Activity:
Would you reproduce exactly the lines below from the one holding "ist der Normparameter" through the one holding "führe Rückpropagierung durch", inclusive, and no others?

++++++

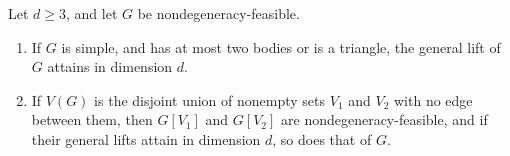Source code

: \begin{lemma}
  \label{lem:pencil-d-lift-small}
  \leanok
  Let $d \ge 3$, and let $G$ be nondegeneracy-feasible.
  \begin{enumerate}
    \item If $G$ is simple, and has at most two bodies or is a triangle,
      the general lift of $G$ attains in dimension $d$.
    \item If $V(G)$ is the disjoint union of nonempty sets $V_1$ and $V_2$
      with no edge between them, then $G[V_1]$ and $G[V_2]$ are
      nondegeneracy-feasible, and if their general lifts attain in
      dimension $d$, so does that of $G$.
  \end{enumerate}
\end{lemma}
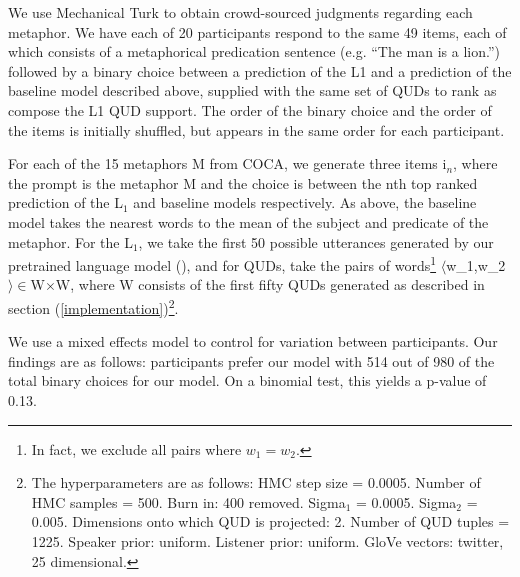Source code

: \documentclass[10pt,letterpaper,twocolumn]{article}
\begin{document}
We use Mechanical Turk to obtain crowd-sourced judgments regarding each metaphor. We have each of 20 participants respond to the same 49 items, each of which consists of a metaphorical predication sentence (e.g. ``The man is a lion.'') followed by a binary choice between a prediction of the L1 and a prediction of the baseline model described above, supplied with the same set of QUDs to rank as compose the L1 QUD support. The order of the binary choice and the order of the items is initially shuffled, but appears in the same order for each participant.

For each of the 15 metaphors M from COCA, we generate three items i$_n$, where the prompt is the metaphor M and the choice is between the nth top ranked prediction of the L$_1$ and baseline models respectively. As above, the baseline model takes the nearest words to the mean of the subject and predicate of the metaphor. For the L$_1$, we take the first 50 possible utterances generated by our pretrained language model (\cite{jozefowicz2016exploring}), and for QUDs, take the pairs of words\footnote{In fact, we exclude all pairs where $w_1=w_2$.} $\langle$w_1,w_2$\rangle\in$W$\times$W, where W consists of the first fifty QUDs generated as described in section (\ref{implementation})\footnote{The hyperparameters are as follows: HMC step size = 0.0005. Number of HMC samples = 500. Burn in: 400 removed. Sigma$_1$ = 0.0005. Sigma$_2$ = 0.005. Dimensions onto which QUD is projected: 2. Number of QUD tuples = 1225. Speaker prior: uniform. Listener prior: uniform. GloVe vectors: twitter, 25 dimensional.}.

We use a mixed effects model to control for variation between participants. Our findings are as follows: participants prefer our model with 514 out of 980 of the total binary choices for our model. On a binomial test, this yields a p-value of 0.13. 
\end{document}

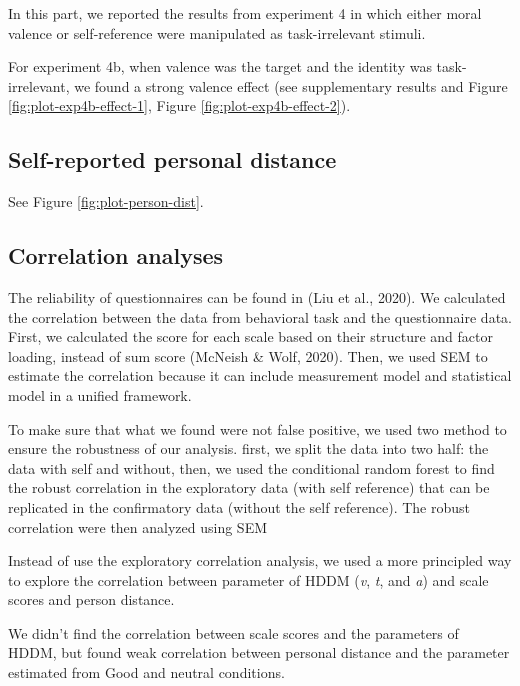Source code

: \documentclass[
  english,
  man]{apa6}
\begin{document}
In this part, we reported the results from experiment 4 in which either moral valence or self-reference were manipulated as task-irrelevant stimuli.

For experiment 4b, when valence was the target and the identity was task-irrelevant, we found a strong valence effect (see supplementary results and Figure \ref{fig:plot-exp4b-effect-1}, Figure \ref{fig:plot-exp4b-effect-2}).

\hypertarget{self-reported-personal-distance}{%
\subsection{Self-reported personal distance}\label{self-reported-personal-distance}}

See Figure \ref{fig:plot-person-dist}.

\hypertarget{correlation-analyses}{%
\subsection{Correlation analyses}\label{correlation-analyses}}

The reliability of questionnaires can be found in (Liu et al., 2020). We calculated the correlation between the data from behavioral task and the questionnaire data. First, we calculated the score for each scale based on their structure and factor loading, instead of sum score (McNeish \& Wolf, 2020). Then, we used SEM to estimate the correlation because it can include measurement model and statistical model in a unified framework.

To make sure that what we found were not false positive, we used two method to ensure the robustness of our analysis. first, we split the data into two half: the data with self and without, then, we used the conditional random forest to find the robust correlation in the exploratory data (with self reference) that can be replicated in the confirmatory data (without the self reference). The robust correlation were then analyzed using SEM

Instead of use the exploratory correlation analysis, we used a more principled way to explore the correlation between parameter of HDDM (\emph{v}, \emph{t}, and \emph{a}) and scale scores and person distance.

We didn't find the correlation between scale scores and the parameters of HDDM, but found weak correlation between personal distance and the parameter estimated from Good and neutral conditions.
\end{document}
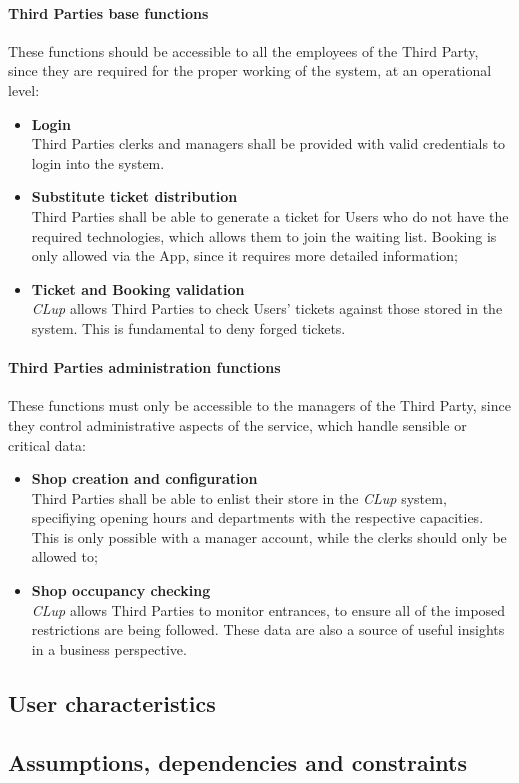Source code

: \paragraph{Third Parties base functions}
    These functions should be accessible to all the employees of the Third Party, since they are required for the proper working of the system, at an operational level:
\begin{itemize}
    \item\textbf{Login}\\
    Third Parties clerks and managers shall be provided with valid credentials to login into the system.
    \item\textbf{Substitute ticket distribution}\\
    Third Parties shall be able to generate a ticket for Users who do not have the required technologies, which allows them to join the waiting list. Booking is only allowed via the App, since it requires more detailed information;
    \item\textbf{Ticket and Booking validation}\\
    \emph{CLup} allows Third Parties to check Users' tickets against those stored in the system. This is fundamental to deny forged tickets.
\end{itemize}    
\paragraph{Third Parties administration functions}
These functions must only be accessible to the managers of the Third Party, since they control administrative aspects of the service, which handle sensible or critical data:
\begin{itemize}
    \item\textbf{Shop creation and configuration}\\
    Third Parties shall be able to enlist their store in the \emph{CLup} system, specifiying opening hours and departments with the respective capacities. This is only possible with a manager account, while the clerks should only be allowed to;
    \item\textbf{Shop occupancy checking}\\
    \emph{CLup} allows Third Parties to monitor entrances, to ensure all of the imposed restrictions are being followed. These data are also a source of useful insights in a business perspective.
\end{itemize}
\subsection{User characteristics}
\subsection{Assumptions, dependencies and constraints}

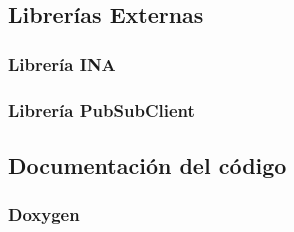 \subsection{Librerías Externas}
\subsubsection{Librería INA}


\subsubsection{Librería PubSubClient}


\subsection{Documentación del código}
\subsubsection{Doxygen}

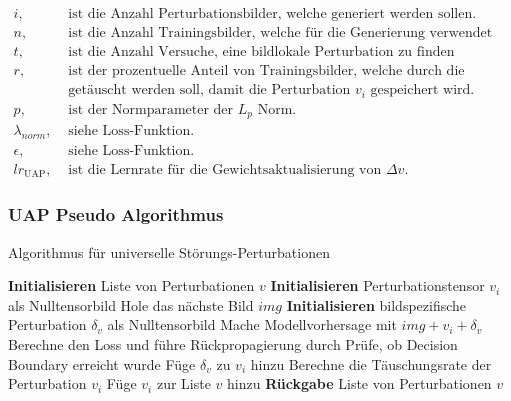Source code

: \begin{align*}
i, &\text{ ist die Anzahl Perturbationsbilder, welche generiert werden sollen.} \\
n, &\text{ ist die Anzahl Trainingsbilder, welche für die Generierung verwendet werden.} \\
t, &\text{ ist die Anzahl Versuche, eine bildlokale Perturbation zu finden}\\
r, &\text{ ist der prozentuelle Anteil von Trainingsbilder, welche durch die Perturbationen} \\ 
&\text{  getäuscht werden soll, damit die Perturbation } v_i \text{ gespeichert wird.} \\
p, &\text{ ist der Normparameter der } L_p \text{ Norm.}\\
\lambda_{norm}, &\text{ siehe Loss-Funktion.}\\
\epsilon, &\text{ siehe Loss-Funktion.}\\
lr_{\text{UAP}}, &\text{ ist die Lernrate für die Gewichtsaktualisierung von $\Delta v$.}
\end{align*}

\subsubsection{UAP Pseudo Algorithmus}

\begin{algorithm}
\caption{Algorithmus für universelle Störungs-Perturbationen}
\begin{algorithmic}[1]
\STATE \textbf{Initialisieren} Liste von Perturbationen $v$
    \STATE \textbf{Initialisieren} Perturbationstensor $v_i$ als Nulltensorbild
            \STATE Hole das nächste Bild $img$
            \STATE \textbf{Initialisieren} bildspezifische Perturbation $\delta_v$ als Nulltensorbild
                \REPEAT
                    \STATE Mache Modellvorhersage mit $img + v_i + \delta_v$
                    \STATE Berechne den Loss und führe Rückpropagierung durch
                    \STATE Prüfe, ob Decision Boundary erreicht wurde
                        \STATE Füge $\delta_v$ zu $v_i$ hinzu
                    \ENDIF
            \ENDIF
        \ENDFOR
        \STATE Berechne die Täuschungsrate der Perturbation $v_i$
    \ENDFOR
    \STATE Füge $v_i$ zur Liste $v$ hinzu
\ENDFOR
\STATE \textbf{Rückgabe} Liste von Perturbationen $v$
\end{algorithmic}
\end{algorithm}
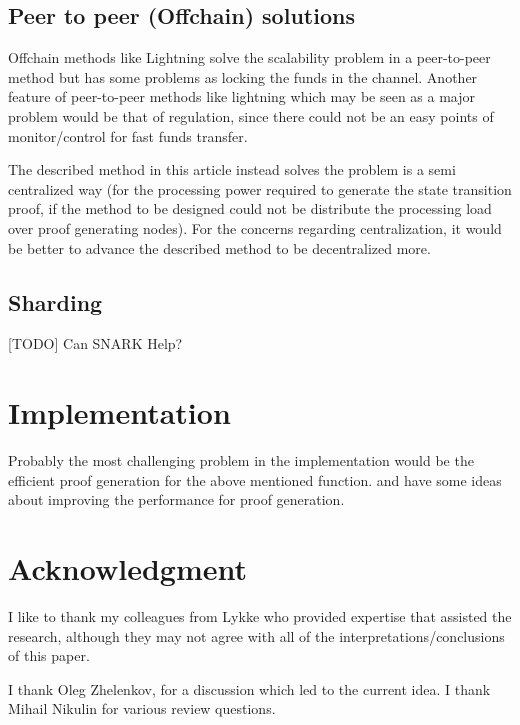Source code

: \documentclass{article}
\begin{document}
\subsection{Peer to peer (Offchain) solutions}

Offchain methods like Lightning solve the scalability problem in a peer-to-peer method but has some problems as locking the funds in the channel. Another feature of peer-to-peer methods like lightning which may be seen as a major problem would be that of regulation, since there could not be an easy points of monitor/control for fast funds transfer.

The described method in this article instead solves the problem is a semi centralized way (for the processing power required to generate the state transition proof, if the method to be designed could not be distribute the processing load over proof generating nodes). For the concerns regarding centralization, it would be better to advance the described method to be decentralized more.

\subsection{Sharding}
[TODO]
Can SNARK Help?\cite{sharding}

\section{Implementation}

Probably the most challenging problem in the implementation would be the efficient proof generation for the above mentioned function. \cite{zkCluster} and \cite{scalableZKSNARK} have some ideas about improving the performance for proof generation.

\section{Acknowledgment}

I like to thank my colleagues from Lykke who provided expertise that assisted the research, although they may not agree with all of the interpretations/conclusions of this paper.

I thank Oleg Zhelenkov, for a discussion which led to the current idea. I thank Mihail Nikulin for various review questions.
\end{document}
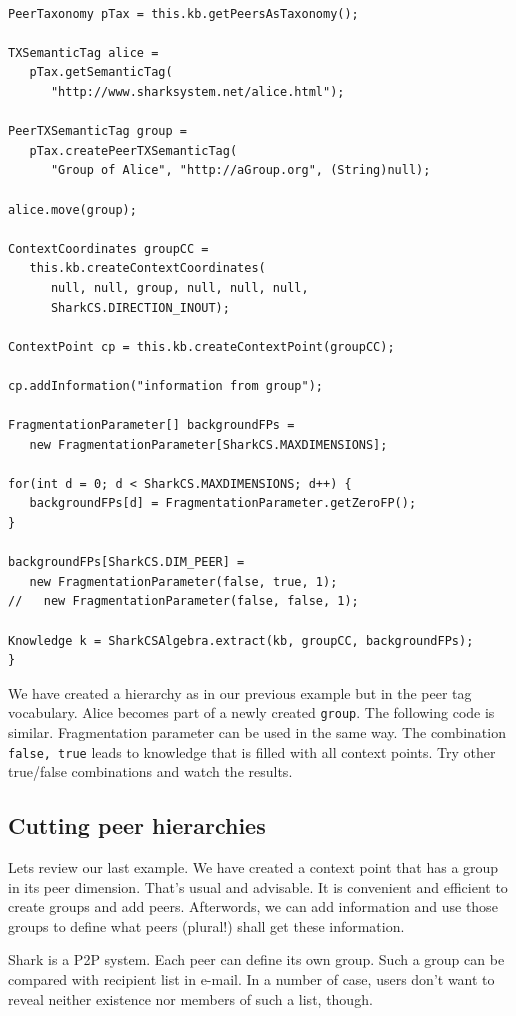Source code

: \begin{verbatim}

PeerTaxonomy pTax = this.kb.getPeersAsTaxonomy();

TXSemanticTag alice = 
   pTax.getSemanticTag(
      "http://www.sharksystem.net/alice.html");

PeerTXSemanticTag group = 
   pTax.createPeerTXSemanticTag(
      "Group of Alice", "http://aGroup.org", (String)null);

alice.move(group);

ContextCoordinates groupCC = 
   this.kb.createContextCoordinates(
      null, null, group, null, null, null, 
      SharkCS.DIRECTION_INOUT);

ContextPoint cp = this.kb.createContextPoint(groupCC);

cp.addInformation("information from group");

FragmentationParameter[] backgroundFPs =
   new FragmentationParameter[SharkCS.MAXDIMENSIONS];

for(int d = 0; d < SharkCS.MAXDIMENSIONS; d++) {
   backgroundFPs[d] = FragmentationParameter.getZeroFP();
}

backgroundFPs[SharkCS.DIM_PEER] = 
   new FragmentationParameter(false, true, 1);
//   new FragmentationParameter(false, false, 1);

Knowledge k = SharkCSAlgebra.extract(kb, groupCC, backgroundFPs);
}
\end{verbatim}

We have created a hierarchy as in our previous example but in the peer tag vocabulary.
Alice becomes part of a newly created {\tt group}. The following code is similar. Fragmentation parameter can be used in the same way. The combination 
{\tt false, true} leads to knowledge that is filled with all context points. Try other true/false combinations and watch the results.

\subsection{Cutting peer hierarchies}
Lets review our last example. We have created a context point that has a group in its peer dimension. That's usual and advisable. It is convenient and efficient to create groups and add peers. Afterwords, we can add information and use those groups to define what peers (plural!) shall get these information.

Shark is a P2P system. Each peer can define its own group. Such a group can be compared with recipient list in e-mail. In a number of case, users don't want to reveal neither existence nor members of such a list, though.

++++++

Result of this task:
p, &\text{ ist der Normparameter der } L_p \text{ Norm.}\\
\lambda_{norm}, &\text{ siehe Loss-Funktion.}\\
\epsilon, &\text{ siehe Loss-Funktion.}\\
lr_{\text{UAP}}, &\text{ ist die Lernrate für die Gewichtsaktualisierung von $\Delta v$.}
\end{align*}

\subsubsection{UAP Pseudo Algorithmus}

\begin{algorithm}
\caption{Algorithmus für universelle Störungs-Perturbationen}
\begin{algorithmic}[1]
\STATE \textbf{Initialisieren} Liste von Perturbationen $v$
    \STATE \textbf{Initialisieren} Perturbationstensor $v_i$ als Nulltensorbild
            \STATE Hole das nächste Bild $img$
            \STATE \textbf{Initialisieren} bildspezifische Perturbation $\delta_v$ als Nulltensorbild
                \REPEAT
                    \STATE Mache Modellvorhersage mit $img + v_i + \delta_v$
                    \STATE Berechne den Loss und führe Rückpropagierung durch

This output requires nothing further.